Assignment
Reproduce each record exactly, but exclude every picture.

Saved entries
┌──
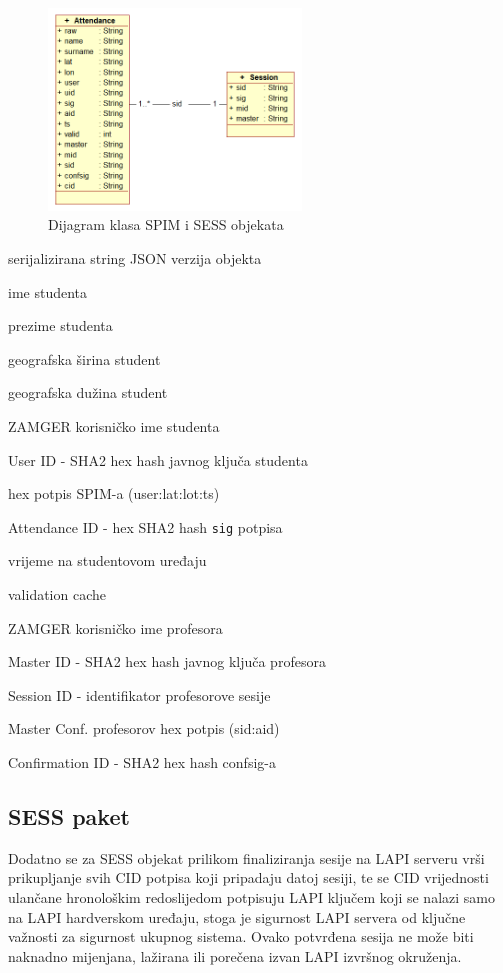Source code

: \begin{figure}[H]
    \centering
    \includegraphics[width=0.6\textwidth]{material/classmodel}
    \caption{Dijagram klasa SPIM i SESS objekata}
\end{figure}
\begin{description}[align=right,labelwidth=2cm,noitemsep]
    \item [raw] serijalizirana string JSON verzija objekta
    \item [name] ime studenta
    \item [surname] prezime studenta
    \item [lat] geografska širina student
    \item [lon] geografska dužina student
    \item [user] ZAMGER korisničko ime studenta
    \item [uid] User ID - SHA2 hex hash javnog ključa studenta
    \item [sig] hex potpis SPIM-a (user:lat:lot:ts)
    \item [aid] Attendance ID - hex SHA2 hash \texttt{sig} potpisa
    \item [ts] vrijeme na studentovom uređaju
    \item [valid] validation cache
    \item [master] ZAMGER korisničko ime profesora
    \item [mid] Master ID - SHA2 hex hash javnog ključa profesora
    \item [sid] Session ID - identifikator profesorove sesije
    \item [confsig] Master Conf. profesorov hex potpis (sid:aid)
    \item [cid] Confirmation ID - SHA2 hex hash confsig-a
\end{description}

\subsection{SESS paket}
Dodatno se za SESS objekat prilikom finaliziranja sesije na LAPI serveru vrši prikupljanje svih CID potpisa koji pripadaju datoj sesiji, te se CID vrijednosti ulančane hronološkim redoslijedom potpisuju LAPI ključem koji se nalazi samo na LAPI hardverskom uređaju, stoga je sigurnost LAPI servera od ključne važnosti za sigurnost ukupnog sistema. Ovako potvrđena sesija ne može biti naknadno mijenjana, lažirana ili porečena izvan LAPI izvršnog okruženja.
└──
Task output
Source code

: \begin{figure}[H]
    \centering
    \includegraphics[width=0.6\textwidth]{material/classmodel}
    \caption{Dijagram klasa SPIM i SESS objekata}
\end{figure}
\begin{description}[align=right,labelwidth=2cm,noitemsep]
    \item [raw] serijalizirana string JSON verzija objekta
    \item [name] ime studenta
    \item [surname] prezime studenta
    \item [lat] geografska širina student
    \item [lon] geografska dužina student
    \item [user] ZAMGER korisničko ime studenta
    \item [uid] User ID - SHA2 hex hash javnog ključa studenta
    \item [sig] hex potpis SPIM-a (user:lat:lot:ts)
    \item [aid] Attendance ID - hex SHA2 hash \texttt{sig} potpisa
    \item [ts] vrijeme na studentovom uređaju
    \item [valid] validation cache
    \item [master] ZAMGER korisničko ime profesora
    \item [mid] Master ID - SHA2 hex hash javnog ključa profesora
    \item [sid] Session ID - identifikator profesorove sesije
    \item [confsig] Master Conf. profesorov hex potpis (sid:aid)
    \item [cid] Confirmation ID - SHA2 hex hash confsig-a
\end{description}

\subsection{SESS paket}
Dodatno se za SESS objekat prilikom finaliziranja sesije na LAPI serveru vrši prikupljanje svih CID potpisa koji pripadaju datoj sesiji, te se CID vrijednosti ulančane hronološkim redoslijedom potpisuju LAPI ključem koji se nalazi samo na LAPI hardverskom uređaju, stoga je sigurnost LAPI servera od ključne važnosti za sigurnost ukupnog sistema. Ovako potvrđena sesija ne može biti naknadno mijenjana, lažirana ili porečena izvan LAPI izvršnog okruženja.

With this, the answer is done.